Make an exact copy of the listing below. Pictures stay out of it.
[Opening Recorded data section]
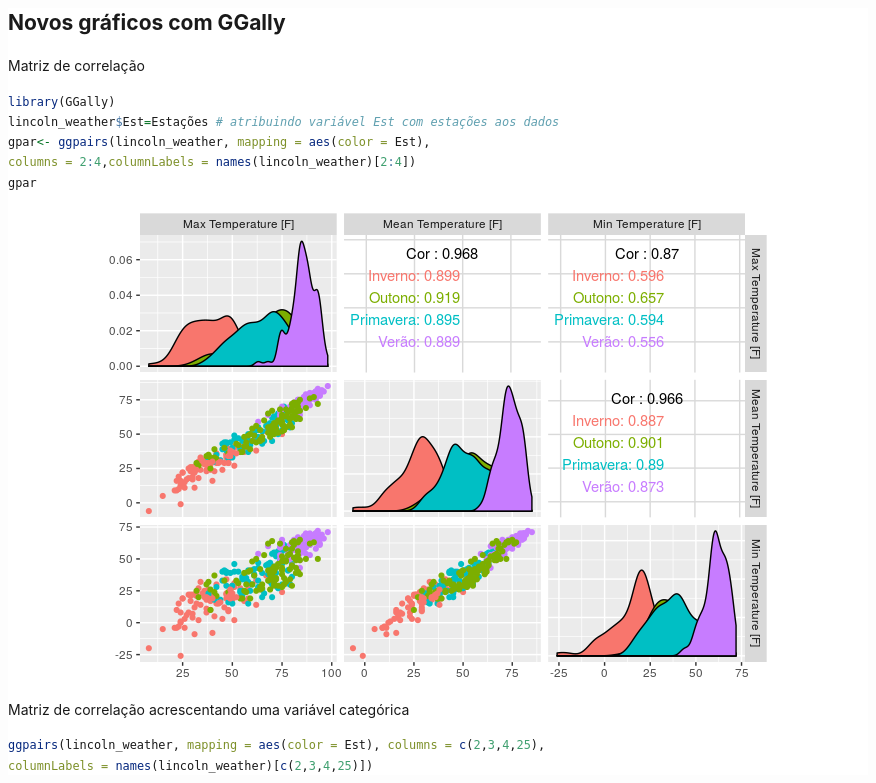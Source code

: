 Novos gráficos com GGally
-------------------------

Matriz de correlação

``` r
library(GGally)
lincoln_weather$Est=Estações # atribuindo variável Est com estações aos dados
gpar<- ggpairs(lincoln_weather, mapping = aes(color = Est),
columns = 2:4,columnLabels = names(lincoln_weather)[2:4])
gpar
```

<img src="ggplot_files/figure-markdown_github/unnamed-chunk-17-1.png" style="display: block; margin: auto;" />

Matriz de correlação acrescentando uma variável categórica

``` r
ggpairs(lincoln_weather, mapping = aes(color = Est), columns = c(2,3,4,25),
columnLabels = names(lincoln_weather)[c(2,3,4,25)])
```
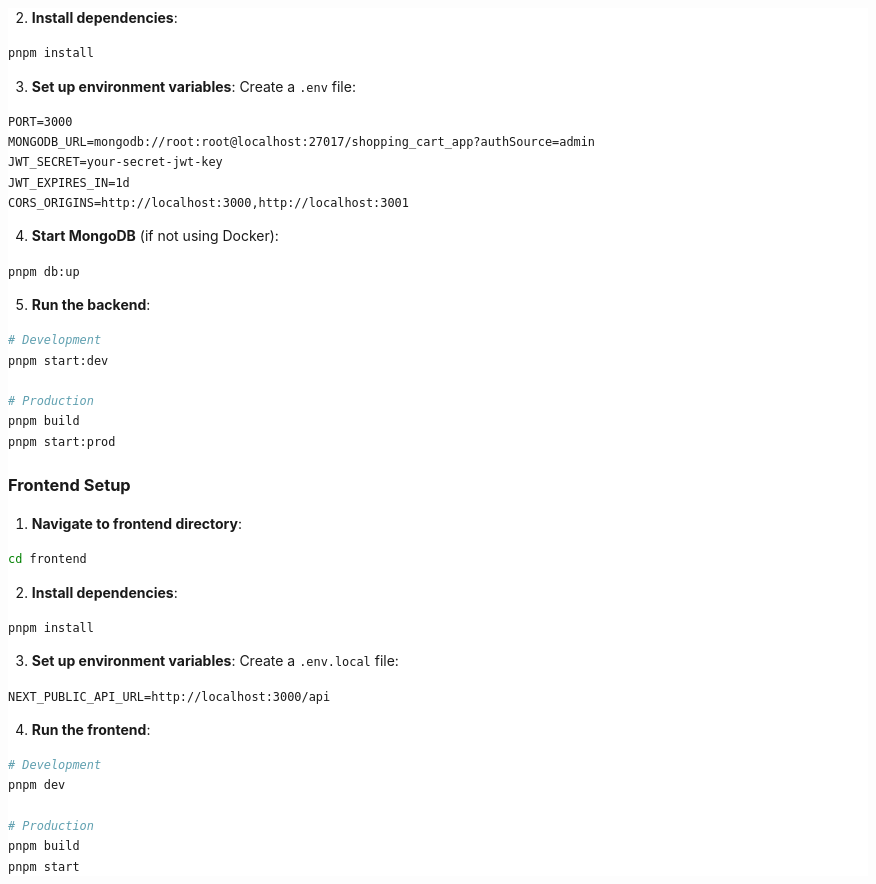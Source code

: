 2. **Install dependencies**:
```bash
pnpm install
```

3. **Set up environment variables**:
Create a `.env` file:
```env
PORT=3000
MONGODB_URL=mongodb://root:root@localhost:27017/shopping_cart_app?authSource=admin
JWT_SECRET=your-secret-jwt-key
JWT_EXPIRES_IN=1d
CORS_ORIGINS=http://localhost:3000,http://localhost:3001
```

4. **Start MongoDB** (if not using Docker):
```bash
pnpm db:up
```

5. **Run the backend**:
```bash
# Development
pnpm start:dev

# Production
pnpm build
pnpm start:prod
```

### Frontend Setup

1. **Navigate to frontend directory**:
```bash
cd frontend
```

2. **Install dependencies**:
```bash
pnpm install
```

3. **Set up environment variables**:
Create a `.env.local` file:
```env
NEXT_PUBLIC_API_URL=http://localhost:3000/api
```

4. **Run the frontend**:
```bash
# Development
pnpm dev

# Production
pnpm build
pnpm start
```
[Closing Recorded data section]
§ Reply to the exercise
Source code

: Novos gráficos com GGally
-------------------------

Matriz de correlação

``` r
library(GGally)
lincoln_weather$Est=Estações # atribuindo variável Est com estações aos dados
gpar<- ggpairs(lincoln_weather, mapping = aes(color = Est),
columns = 2:4,columnLabels = names(lincoln_weather)[2:4])
gpar
```

<img src="ggplot_files/figure-markdown_github/unnamed-chunk-17-1.png" style="display: block; margin: auto;" />

Matriz de correlação acrescentando uma variável categórica

``` r
ggpairs(lincoln_weather, mapping = aes(color = Est), columns = c(2,3,4,25),
columnLabels = names(lincoln_weather)[c(2,3,4,25)])
```
Source code

: 2. **Install dependencies**:
```bash
pnpm install
```

3. **Set up environment variables**:
Create a `.env` file:
```env
PORT=3000
MONGODB_URL=mongodb://root:root@localhost:27017/shopping_cart_app?authSource=admin
JWT_SECRET=your-secret-jwt-key
JWT_EXPIRES_IN=1d
CORS_ORIGINS=http://localhost:3000,http://localhost:3001
```

4. **Start MongoDB** (if not using Docker):
```bash
pnpm db:up
```

5. **Run the backend**:
```bash
# Development
pnpm start:dev

# Production
pnpm build
pnpm start:prod
```

### Frontend Setup

1. **Navigate to frontend directory**:
```bash
cd frontend
```

2. **Install dependencies**:
```bash
pnpm install
```

3. **Set up environment variables**:
Create a `.env.local` file:
```env
NEXT_PUBLIC_API_URL=http://localhost:3000/api
```

4. **Run the frontend**:
```bash
# Development
pnpm dev

# Production
pnpm build
pnpm start
```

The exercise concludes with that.